Quelles sont les perspectives de développement de la collaboration entre la France et l’Arménie ?

Il existe des relations privilégiées entre la France et l’Arménie fondées sur l’amitié et sur des valeurs historiques et culturelles. Nous avons un dialogue politique de qualité élevée et de haut niveau avec la France, qui est activement mené à l’échelle des organes législatifs et des autorités régionales aussi. La coopération multisectorielle entre nos deux pays englobe l’économie, l’éducation, la science, la culture, la santé et pour ce qui est du contexte de l’après-guerre et de la lutte contre la pandémie, elle s’étend aussi à l’aide humanitaire.

La France figure dans les premiers rangs des investissements étrangers dans l’économie de l’Arménie. Un des acquis importants de la coopération franco-arménienne est l’Université Française (UFAR) qui, avec ses 20 vingt ans d’existence, est devenue un incubateur qui forme des spécialistes  hautement qualifiés pour le marché arménien.

La France est le premier Etat à avoir promulgué une loi reconnaissant le génocide et l’un de ces pays exceptionnels qui commémorent, comme en Arménie, le 24 avril comme une journée nationale de souvenir.

Pendant la guerre déclenchée contre l’Artsakh par l’Azerbaïdjan, soutenue par la Turquie, la France s’est toujours tenue à nos côtés, par ses déclarations sans équivoque, par ses initiatives visant à affronter les conséquences de la guerre et par une exceptionnelle solidarité nationale. Tout ceci s’est concrétisé par des décisions prononcées par le Sénat, l’Assemblée Nationale, ainsi que par une centaine de régions, départements et villes français en faveur de la reconnaissance de l’indépendance de l’Artsakh et de l’octroi d’aide humanitaire aux Artsakhiotes. Il y a quelques jours seulement, par un vote unanime du Conseil municipal de la ville de Paris, un vaste tronçon au cœur de la capitale, où se trouve le jardin d’Arménie et où est installée la statue du révérend Komitas, a été rebaptisé Esplanade d’Arménie, en signe de l’amitié franco-arménienne inébranlable et du soutien de la France en cette période pleine de difficiles épreuves pour l’Arménie et pour le peuple arménien.

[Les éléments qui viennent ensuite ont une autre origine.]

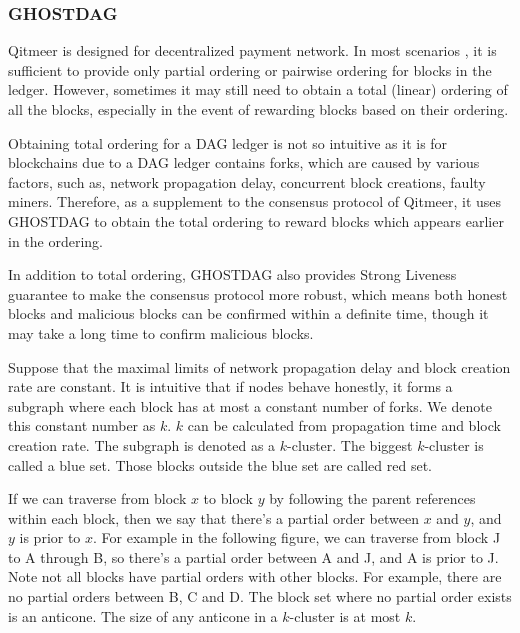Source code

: \documentclass[a4paper,11pt]{article}
\begin{document}
\subsubsection{GHOSTDAG}


Qitmeer is designed for decentralized payment network. In most scenarios , it is sufficient to provide only partial ordering or pairwise ordering for blocks in the ledger. However, sometimes it may still need to obtain a total (linear) ordering of all the blocks, especially in the event of rewarding blocks based on their ordering. 

Obtaining total ordering for a DAG ledger is not so intuitive as it is for blockchains due to a DAG ledger contains forks, which are caused by various factors, such as, network propagation delay, concurrent block creations, faulty miners. Therefore, as a supplement to the consensus protocol of Qitmeer, it uses GHOSTDAG to obtain the total ordering to reward blocks which appears earlier in the ordering.

In addition to total ordering, GHOSTDAG also provides Strong Liveness guarantee to make the consensus protocol more robust, which means both honest blocks and malicious blocks can be confirmed within a definite time, though it may take a long time to confirm malicious blocks.

Suppose that the maximal limits of network propagation delay and block creation
rate are constant. It is intuitive that if nodes behave honestly, it forms a subgraph where each block has at most a constant number of forks. We denote
this constant number as $k$. $k$ can be calculated from propagation time and
block creation rate. The subgraph is denoted as a $k$-cluster. The biggest
$k$-cluster is called a blue set. Those blocks outside the blue set are called
red set.

If we can traverse from block $x$ to block $y$ by following the parent
references within each block, then we say that there's a partial order between
$x$ and $y$, and $y$ is prior to $x$. For example in the following figure, we
can traverse from block J to A through B, so there's a partial order between A
and J, and A is prior to J. Note not all blocks have partial orders with other
blocks. For example, there are no partial orders between B, C and D.  The block set where no partial order exists is an anticone. The size of any anticone in
a $k$-cluster is at most $k$.
\end{document}
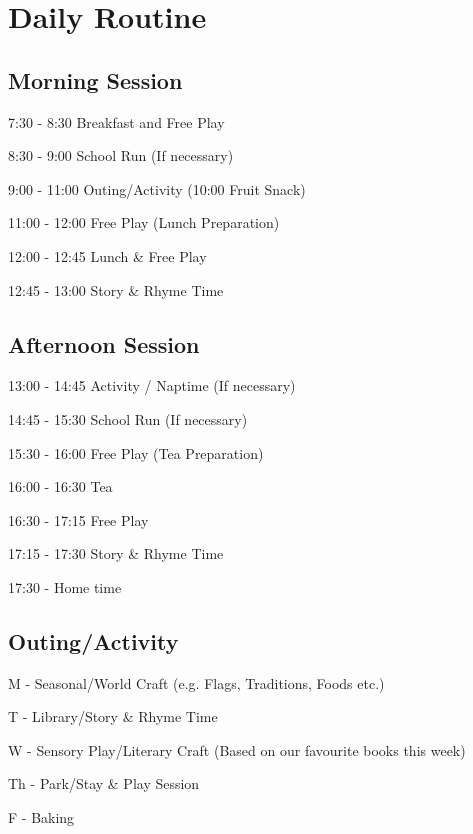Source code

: 

\section{Daily Routine}

\subsection{Morning Session}

7:30 - 8:30 Breakfast and Free Play

8:30 - 9:00 School Run (If necessary) 

9:00 - 11:00 Outing/Activity (10:00 Fruit Snack)

11:00 - 12:00 Free Play (Lunch Preparation)

12:00 - 12:45 Lunch \& Free Play

12:45 - 13:00 Story \& Rhyme Time

\subsection{Afternoon Session}

13:00 - 14:45 Activity / Naptime (If necessary)

14:45 - 15:30 School Run (If necessary)

15:30 - 16:00 Free Play (Tea Preparation)

16:00 - 16:30 Tea

16:30 - 17:15 Free Play

17:15 - 17:30 Story \& Rhyme Time

17:30 - Home time

\subsection{Outing/Activity}

M - Seasonal/World Craft (e.g. Flags, Traditions, Foods etc.)

T - Library/Story & Rhyme Time

W - Sensory Play/Literary Craft (Based on our favourite books this week)

Th - Park/Stay \& Play Session

F - Baking


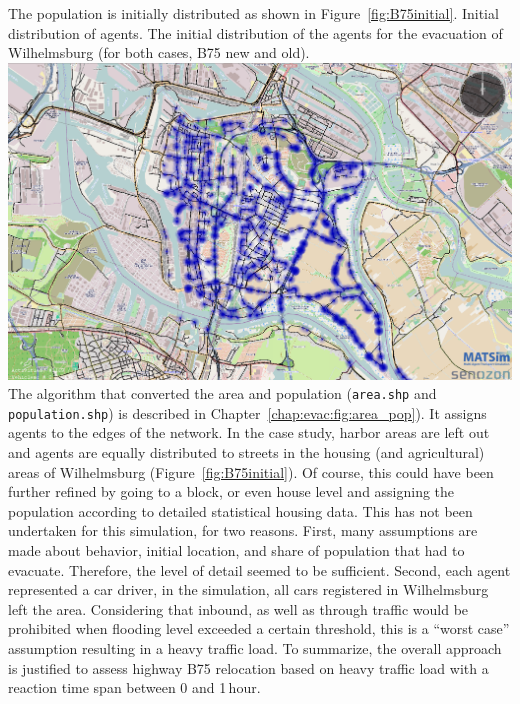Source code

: The population is initially distributed as shown in Figure~\ref{fig:B75initial}. 
%
\createfigure%
{Initial distribution of agents.}%
{The initial distribution of the agents for the evacuation of Wilhelmsburg (for both cases, B75 new and old).}%
{\label{fig:B75initial}}%
{\includegraphics[width=0.7\linewidth]{scenarios/figures/B75initial}}%
{}
The algorithm that converted the area and population (\ie \lstinline|area.shp| and \lstinline|population.shp|) is described in Chapter~\ref{chap:evac:fig:area_pop}). It assigns agents to the edges of the network. In the case study, harbor areas are left out and agents are equally distributed to streets in the housing (and agricultural) areas of Wilhelmsburg (Figure~\ref{fig:B75initial}).
Of course, this could have been further refined by going to a block, or even house level and assigning the population according to detailed statistical housing data. This has not been undertaken for this simulation, for two reasons. First, many assumptions are made about behavior, initial location, and share of population that had to evacuate. Therefore, the level of detail seemed to be sufficient. Second, each agent represented a car driver, \ie in the simulation, all cars registered in Wilhelmsburg left the area. Considering that inbound, as well as through traffic would be prohibited when flooding level exceeded a certain threshold, this is a ``worst case'' assumption resulting in a heavy traffic load. To summarize, the overall approach is justified to assess highway B75 relocation based on heavy traffic load with a reaction time span between 0 and 1\,hour.

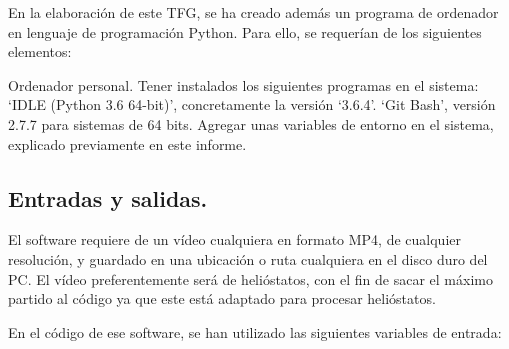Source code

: En la elaboración de este TFG, se ha creado además un programa de ordenador en lenguaje de programación Python. Para ello, se requerían de los siguientes elementos:

Ordenador personal.
Tener instalados los siguientes programas en el sistema:
‘IDLE (Python 3.6 64-bit)’, concretamente la versión ‘3.6.4’.
‘Git Bash’, versión 2.7.7 para sistemas de 64 bits.
Agregar unas variables de entorno en el sistema, explicado previamente en este informe.

\subsection{Entradas y salidas.}

El software requiere de un vídeo cualquiera en formato MP4, de cualquier resolución, y guardado en una ubicación o ruta cualquiera en el disco duro del PC. El vídeo preferentemente será de helióstatos, con el fin de sacar el máximo partido al código ya que este está adaptado para procesar helióstatos.

En el código de ese software, se han utilizado las siguientes variables de entrada:

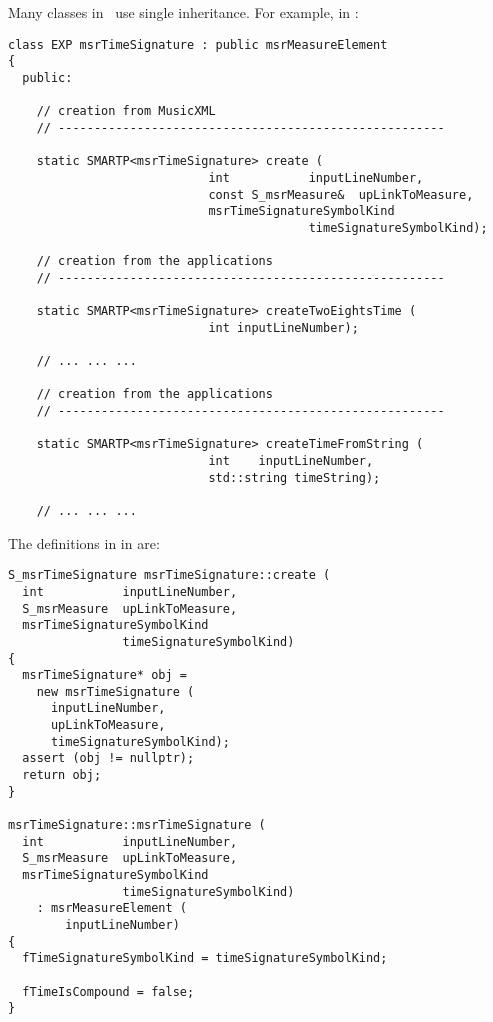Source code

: Many classes in \mf\ use single inheritance. For example, in :
\begin{lstlisting}[language=CPlusPlus]
class EXP msrTimeSignature : public msrMeasureElement
{
  public:

    // creation from MusicXML
    // ------------------------------------------------------

    static SMARTP<msrTimeSignature> create (
                            int           inputLineNumber,
                            const S_msrMeasure&  upLinkToMeasure,
                            msrTimeSignatureSymbolKind
                                          timeSignatureSymbolKind);

    // creation from the applications
    // ------------------------------------------------------

    static SMARTP<msrTimeSignature> createTwoEightsTime (
                            int inputLineNumber);

    // ... ... ...

    // creation from the applications
    // ------------------------------------------------------

    static SMARTP<msrTimeSignature> createTimeFromString (
                            int    inputLineNumber,
                            std::string timeString);

    // ... ... ...
\end{lstlisting}

The definitions in in  are:
\begin{lstlisting}[language=CPlusPlus]
S_msrTimeSignature msrTimeSignature::create (
  int           inputLineNumber,
  S_msrMeasure  upLinkToMeasure,
  msrTimeSignatureSymbolKind
                timeSignatureSymbolKind)
{
  msrTimeSignature* obj =
    new msrTimeSignature (
      inputLineNumber,
      upLinkToMeasure,
      timeSignatureSymbolKind);
  assert (obj != nullptr);
  return obj;
}

msrTimeSignature::msrTimeSignature (
  int           inputLineNumber,
  S_msrMeasure  upLinkToMeasure,
  msrTimeSignatureSymbolKind
                timeSignatureSymbolKind)
    : msrMeasureElement (
        inputLineNumber)
{
  fTimeSignatureSymbolKind = timeSignatureSymbolKind;

  fTimeIsCompound = false;
}
\end{lstlisting}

En sa qualité de pays coprésident du groupe de Minsk de l’OSCE, la France, joue, avec la Russie et les Etats-Unis, un rôle essentiel dans le règlement pacifique de la question du Haut-Karabagh et particulièrement sur la question de la détermination définitive du statut de l’Artsakh. L’Arménie apprécie la grande attention accordée par la France et par le président Macron en personne au sort des prisonniers de guerre arméniens, et à la protection du patrimoine historico-culturel de l’Artsakh passé sous contrôle azerbaïdjanais.

La qualité exceptionnelle de notre dialogue politique avec la France nous oblige à approfondir notre agenda de coopération. Donc, je peux dire que les perspectives sur cette question sont limpides, puisque au plus haut niveau interétatique nous sommes en présence d’une parfaite réciprocité d’empressement et d’attentes.